Collected data:
☆ ☆ ☆ ☆
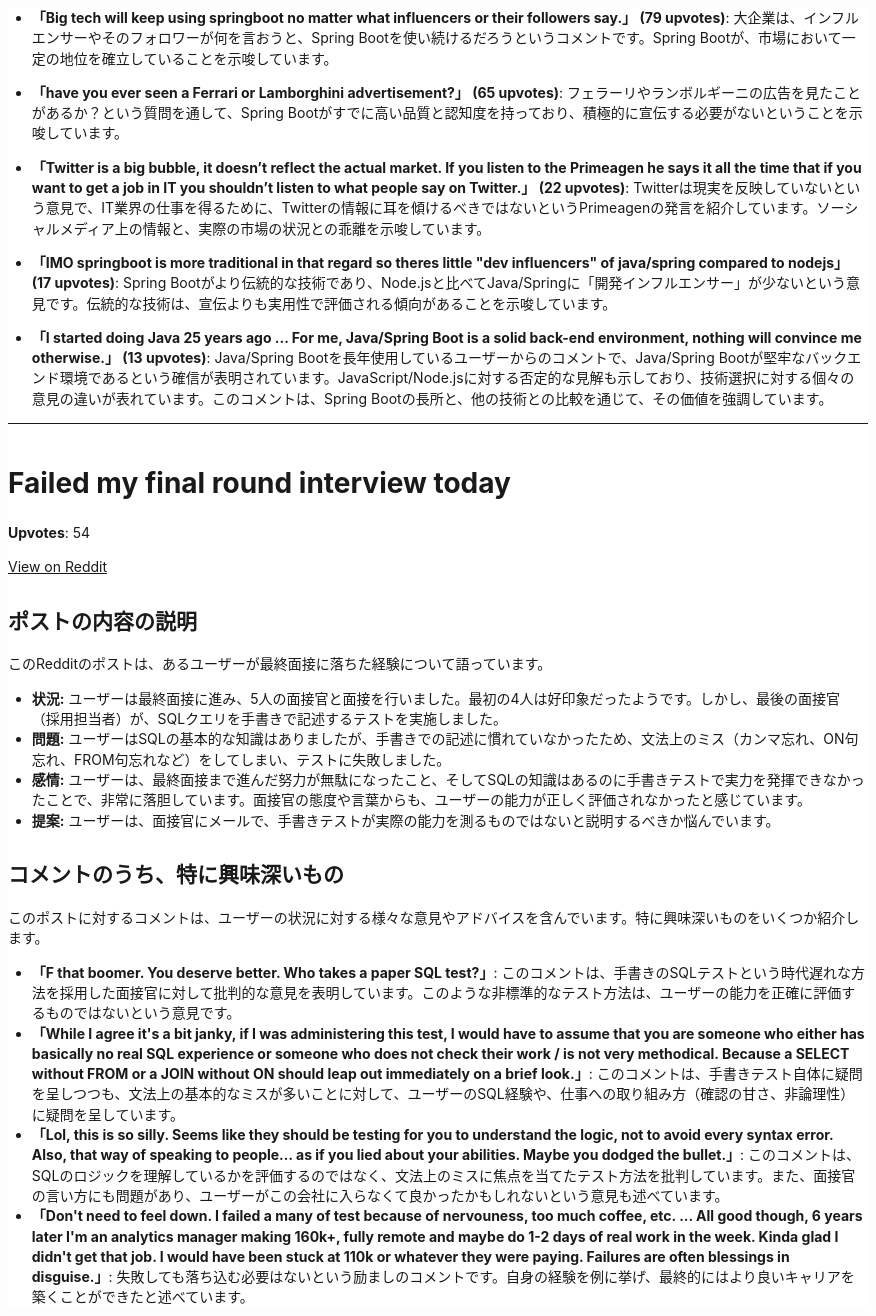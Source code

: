 *   **「Big tech will keep using springboot no matter what influencers or their followers say.」 (79 upvotes)**: 大企業は、インフルエンサーやそのフォロワーが何を言おうと、Spring Bootを使い続けるだろうというコメントです。Spring Bootが、市場において一定の地位を確立していることを示唆しています。

*   **「have you ever seen a Ferrari or Lamborghini advertisement?」 (65 upvotes)**: フェラーリやランボルギーニの広告を見たことがあるか？という質問を通して、Spring Bootがすでに高い品質と認知度を持っており、積極的に宣伝する必要がないということを示唆しています。

*   **「Twitter is a big bubble, it doesn’t reflect the actual market. If you listen to the Primeagen he says it all the time that if you want to get a job in IT you shouldn’t listen to what people say on Twitter.」 (22 upvotes)**: Twitterは現実を反映していないという意見で、IT業界の仕事を得るために、Twitterの情報に耳を傾けるべきではないというPrimeagenの発言を紹介しています。ソーシャルメディア上の情報と、実際の市場の状況との乖離を示唆しています。

*   **「IMO springboot is more traditional in that regard so theres little "dev influencers" of java/spring compared to nodejs」 (17 upvotes)**: Spring Bootがより伝統的な技術であり、Node.jsと比べてJava/Springに「開発インフルエンサー」が少ないという意見です。伝統的な技術は、宣伝よりも実用性で評価される傾向があることを示唆しています。

*   **「I started doing Java 25 years ago ... For me, Java/Spring Boot is a solid back-end environment, nothing will convince me otherwise.」 (13 upvotes)**: Java/Spring Bootを長年使用しているユーザーからのコメントで、Java/Spring Bootが堅牢なバックエンド環境であるという確信が表明されています。JavaScript/Node.jsに対する否定的な見解も示しており、技術選択に対する個々の意見の違いが表れています。このコメントは、Spring Bootの長所と、他の技術との比較を通じて、その価値を強調しています。


---

# Failed my final round interview today

**Upvotes**: 54



[View on Reddit](https://www.reddit.com/r/SQL/comments/1mprqgk/failed_my_final_round_interview_today/)

## ポストの内容の説明

このRedditのポストは、あるユーザーが最終面接に落ちた経験について語っています。

*   **状況:** ユーザーは最終面接に進み、5人の面接官と面接を行いました。最初の4人は好印象だったようです。しかし、最後の面接官（採用担当者）が、SQLクエリを手書きで記述するテストを実施しました。
*   **問題:** ユーザーはSQLの基本的な知識はありましたが、手書きでの記述に慣れていなかったため、文法上のミス（カンマ忘れ、ON句忘れ、FROM句忘れなど）をしてしまい、テストに失敗しました。
*   **感情:** ユーザーは、最終面接まで進んだ努力が無駄になったこと、そしてSQLの知識はあるのに手書きテストで実力を発揮できなかったことで、非常に落胆しています。面接官の態度や言葉からも、ユーザーの能力が正しく評価されなかったと感じています。
*   **提案:** ユーザーは、面接官にメールで、手書きテストが実際の能力を測るものではないと説明するべきか悩んでいます。

## コメントのうち、特に興味深いもの

このポストに対するコメントは、ユーザーの状況に対する様々な意見やアドバイスを含んでいます。特に興味深いものをいくつか紹介します。

*   **「F that boomer. You deserve better. Who takes a paper SQL test?」**: このコメントは、手書きのSQLテストという時代遅れな方法を採用した面接官に対して批判的な意見を表明しています。このような非標準的なテスト方法は、ユーザーの能力を正確に評価するものではないという意見です。
*   **「While I agree it's a bit janky, if I was administering this test, I would have to assume that you are someone who either has basically no real SQL experience or someone who does not check their work / is not very methodical. Because a SELECT without FROM or a JOIN without ON should leap out immediately on a brief look.」**: このコメントは、手書きテスト自体に疑問を呈しつつも、文法上の基本的なミスが多いことに対して、ユーザーのSQL経験や、仕事への取り組み方（確認の甘さ、非論理性）に疑問を呈しています。
*   **「Lol, this is so silly. Seems like they should be testing for you to understand the logic, not to avoid every syntax error. Also, that way of speaking to people… as if you lied about your abilities. Maybe you dodged the bullet.」**: このコメントは、SQLのロジックを理解しているかを評価するのではなく、文法上のミスに焦点を当てたテスト方法を批判しています。また、面接官の言い方にも問題があり、ユーザーがこの会社に入らなくて良かったかもしれないという意見も述べています。
*   **「Don't need to feel down. I failed a many of test because of nervouness, too much coffee, etc. ... All good though, 6 years later I'm an analytics manager making 160k+, fully remote and maybe do 1-2 days of real work in the week. Kinda glad I didn't get that job. I would have been stuck at 110k or whatever they were paying. Failures are often blessings in disguise.」**: 失敗しても落ち込む必要はないという励ましのコメントです。自身の経験を例に挙げ、最終的にはより良いキャリアを築くことができたと述べています。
☆ ☆ ☆ ☆
• [Work instructions]: The required output is the stretch of entries above from the line containing "big bubble, it" through the line containing "# Failed my final round interview today", reproduced exactly.

• [Response]:
*   **「Twitter is a big bubble, it doesn’t reflect the actual market. If you listen to the Primeagen he says it all the time that if you want to get a job in IT you shouldn’t listen to what people say on Twitter.」 (22 upvotes)**: Twitterは現実を反映していないという意見で、IT業界の仕事を得るために、Twitterの情報に耳を傾けるべきではないというPrimeagenの発言を紹介しています。ソーシャルメディア上の情報と、実際の市場の状況との乖離を示唆しています。

*   **「IMO springboot is more traditional in that regard so theres little "dev influencers" of java/spring compared to nodejs」 (17 upvotes)**: Spring Bootがより伝統的な技術であり、Node.jsと比べてJava/Springに「開発インフルエンサー」が少ないという意見です。伝統的な技術は、宣伝よりも実用性で評価される傾向があることを示唆しています。

*   **「I started doing Java 25 years ago ... For me, Java/Spring Boot is a solid back-end environment, nothing will convince me otherwise.」 (13 upvotes)**: Java/Spring Bootを長年使用しているユーザーからのコメントで、Java/Spring Bootが堅牢なバックエンド環境であるという確信が表明されています。JavaScript/Node.jsに対する否定的な見解も示しており、技術選択に対する個々の意見の違いが表れています。このコメントは、Spring Bootの長所と、他の技術との比較を通じて、その価値を強調しています。


---

# Failed my final round interview today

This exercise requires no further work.